**Problem statement:**
If a line in the entries contains the word "people", list it.

**Study material:**
Segment Open

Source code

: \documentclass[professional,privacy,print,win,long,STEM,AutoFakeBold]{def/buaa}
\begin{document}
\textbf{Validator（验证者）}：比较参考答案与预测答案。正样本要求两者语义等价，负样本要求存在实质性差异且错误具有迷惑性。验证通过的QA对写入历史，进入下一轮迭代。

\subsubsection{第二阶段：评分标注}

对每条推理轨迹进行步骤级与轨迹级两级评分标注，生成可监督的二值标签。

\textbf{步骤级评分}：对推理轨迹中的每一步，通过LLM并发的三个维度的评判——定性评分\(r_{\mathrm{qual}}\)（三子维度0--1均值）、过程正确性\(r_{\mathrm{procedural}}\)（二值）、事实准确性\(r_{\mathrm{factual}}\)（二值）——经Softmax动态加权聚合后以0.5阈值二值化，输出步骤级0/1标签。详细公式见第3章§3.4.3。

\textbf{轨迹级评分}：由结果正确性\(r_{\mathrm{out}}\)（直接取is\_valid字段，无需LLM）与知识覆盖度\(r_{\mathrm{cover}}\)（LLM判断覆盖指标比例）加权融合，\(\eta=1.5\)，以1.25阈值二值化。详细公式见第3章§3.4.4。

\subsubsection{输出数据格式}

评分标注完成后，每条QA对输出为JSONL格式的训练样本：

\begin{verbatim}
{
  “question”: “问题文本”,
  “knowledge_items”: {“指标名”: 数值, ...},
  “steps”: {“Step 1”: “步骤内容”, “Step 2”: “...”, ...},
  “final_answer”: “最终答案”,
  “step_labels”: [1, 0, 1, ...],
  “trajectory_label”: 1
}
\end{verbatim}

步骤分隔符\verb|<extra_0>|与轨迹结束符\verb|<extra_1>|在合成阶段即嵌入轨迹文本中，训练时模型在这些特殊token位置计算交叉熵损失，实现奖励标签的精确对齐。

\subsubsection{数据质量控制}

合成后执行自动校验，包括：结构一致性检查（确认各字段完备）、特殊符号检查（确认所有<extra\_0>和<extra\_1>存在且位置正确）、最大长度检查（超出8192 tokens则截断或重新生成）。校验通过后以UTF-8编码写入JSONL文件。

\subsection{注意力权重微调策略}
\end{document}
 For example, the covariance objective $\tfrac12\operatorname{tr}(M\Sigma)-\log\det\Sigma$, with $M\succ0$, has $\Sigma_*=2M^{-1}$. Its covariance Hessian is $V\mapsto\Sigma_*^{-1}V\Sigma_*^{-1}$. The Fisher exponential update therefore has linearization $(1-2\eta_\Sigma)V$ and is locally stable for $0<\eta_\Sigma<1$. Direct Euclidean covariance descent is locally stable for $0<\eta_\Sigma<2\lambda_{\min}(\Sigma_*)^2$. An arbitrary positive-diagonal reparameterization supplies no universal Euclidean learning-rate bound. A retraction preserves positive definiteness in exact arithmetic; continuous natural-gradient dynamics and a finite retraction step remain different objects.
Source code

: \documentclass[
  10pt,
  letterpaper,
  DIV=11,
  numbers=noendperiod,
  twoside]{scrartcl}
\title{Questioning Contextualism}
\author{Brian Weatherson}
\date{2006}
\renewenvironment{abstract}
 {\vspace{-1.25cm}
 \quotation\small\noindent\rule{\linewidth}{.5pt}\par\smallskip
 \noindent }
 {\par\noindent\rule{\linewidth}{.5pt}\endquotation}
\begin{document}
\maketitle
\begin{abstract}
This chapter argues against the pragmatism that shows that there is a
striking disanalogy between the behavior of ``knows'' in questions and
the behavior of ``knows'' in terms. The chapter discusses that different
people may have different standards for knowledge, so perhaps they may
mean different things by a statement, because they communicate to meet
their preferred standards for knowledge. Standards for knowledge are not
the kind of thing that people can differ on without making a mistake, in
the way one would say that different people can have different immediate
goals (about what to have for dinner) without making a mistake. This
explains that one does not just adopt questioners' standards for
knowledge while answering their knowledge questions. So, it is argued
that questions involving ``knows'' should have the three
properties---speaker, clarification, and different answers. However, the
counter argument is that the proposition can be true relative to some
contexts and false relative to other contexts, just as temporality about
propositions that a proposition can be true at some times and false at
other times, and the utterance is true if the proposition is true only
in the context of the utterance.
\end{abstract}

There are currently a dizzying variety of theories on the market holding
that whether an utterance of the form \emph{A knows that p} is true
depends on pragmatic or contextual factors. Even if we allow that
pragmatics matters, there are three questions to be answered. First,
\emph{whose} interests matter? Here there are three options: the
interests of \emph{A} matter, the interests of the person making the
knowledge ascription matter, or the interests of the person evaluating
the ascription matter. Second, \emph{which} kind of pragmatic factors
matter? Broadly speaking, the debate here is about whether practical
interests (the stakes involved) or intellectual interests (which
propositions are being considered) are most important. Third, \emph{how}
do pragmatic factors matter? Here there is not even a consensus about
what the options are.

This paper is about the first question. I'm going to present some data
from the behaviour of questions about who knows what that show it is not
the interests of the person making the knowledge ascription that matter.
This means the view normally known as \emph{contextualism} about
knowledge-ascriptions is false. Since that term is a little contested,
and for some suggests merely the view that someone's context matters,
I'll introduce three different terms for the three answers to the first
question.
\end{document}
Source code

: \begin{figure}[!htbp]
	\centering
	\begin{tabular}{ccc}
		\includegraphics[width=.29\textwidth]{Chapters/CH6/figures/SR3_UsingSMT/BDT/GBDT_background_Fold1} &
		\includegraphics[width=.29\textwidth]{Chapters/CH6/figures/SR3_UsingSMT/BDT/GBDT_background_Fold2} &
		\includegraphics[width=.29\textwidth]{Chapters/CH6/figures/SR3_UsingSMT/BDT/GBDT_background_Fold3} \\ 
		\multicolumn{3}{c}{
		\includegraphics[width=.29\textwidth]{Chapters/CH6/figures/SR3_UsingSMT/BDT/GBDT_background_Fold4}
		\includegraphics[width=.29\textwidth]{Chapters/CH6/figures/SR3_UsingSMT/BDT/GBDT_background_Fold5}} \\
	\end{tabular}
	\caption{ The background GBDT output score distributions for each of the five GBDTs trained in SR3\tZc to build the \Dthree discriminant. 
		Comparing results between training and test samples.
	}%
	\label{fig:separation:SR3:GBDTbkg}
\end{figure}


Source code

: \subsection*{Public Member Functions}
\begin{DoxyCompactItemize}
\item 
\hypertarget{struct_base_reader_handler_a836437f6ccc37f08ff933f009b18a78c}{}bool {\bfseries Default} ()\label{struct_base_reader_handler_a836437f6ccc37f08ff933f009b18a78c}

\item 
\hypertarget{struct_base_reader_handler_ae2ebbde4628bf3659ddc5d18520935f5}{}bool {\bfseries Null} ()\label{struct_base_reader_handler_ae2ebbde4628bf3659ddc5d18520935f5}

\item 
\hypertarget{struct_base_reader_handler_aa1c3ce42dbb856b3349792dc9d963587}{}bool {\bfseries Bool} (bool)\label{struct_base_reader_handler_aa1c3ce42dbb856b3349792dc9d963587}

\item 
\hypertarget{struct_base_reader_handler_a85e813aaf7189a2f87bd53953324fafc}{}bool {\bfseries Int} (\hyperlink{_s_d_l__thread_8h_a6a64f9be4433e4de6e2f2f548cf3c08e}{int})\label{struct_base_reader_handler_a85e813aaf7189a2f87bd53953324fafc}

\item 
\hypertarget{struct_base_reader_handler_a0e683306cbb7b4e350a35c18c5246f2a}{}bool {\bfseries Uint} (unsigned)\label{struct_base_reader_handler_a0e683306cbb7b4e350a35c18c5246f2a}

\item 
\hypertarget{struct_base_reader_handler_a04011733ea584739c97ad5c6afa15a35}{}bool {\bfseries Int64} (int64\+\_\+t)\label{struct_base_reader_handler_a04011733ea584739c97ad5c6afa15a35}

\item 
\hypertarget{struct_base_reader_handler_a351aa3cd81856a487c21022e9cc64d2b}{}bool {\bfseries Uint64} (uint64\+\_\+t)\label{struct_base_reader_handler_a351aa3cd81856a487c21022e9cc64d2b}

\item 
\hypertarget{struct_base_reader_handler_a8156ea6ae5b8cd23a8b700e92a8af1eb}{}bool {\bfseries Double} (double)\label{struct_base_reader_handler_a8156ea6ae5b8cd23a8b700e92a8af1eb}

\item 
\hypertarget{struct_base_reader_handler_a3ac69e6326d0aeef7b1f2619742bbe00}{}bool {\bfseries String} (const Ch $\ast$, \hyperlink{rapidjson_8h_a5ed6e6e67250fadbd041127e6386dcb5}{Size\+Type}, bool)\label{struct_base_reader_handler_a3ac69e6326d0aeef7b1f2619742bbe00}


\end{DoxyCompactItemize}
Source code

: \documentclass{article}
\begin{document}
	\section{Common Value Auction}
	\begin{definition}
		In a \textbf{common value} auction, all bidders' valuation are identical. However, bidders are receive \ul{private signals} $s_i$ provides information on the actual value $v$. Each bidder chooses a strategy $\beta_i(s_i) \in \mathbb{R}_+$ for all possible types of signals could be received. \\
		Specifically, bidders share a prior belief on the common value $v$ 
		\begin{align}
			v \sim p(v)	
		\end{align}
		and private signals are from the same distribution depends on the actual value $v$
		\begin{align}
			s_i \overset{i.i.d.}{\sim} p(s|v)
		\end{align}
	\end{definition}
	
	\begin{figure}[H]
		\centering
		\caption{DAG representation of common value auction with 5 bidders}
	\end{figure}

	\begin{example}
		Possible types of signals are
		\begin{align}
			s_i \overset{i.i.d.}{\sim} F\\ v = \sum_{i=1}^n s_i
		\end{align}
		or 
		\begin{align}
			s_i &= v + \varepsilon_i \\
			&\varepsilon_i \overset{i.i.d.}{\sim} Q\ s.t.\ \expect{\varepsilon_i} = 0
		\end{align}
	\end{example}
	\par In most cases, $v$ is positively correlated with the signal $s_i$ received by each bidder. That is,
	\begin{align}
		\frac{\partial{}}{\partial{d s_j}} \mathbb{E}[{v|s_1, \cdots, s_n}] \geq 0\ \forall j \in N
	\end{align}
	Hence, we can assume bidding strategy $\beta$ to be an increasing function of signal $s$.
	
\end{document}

Segment Closed

**Solution to this problem:**
people may have different standards for knowledge, so perhaps they may
the kind of thing that people can differ on without making a mistake, in
the way one would say that different people can have different immediate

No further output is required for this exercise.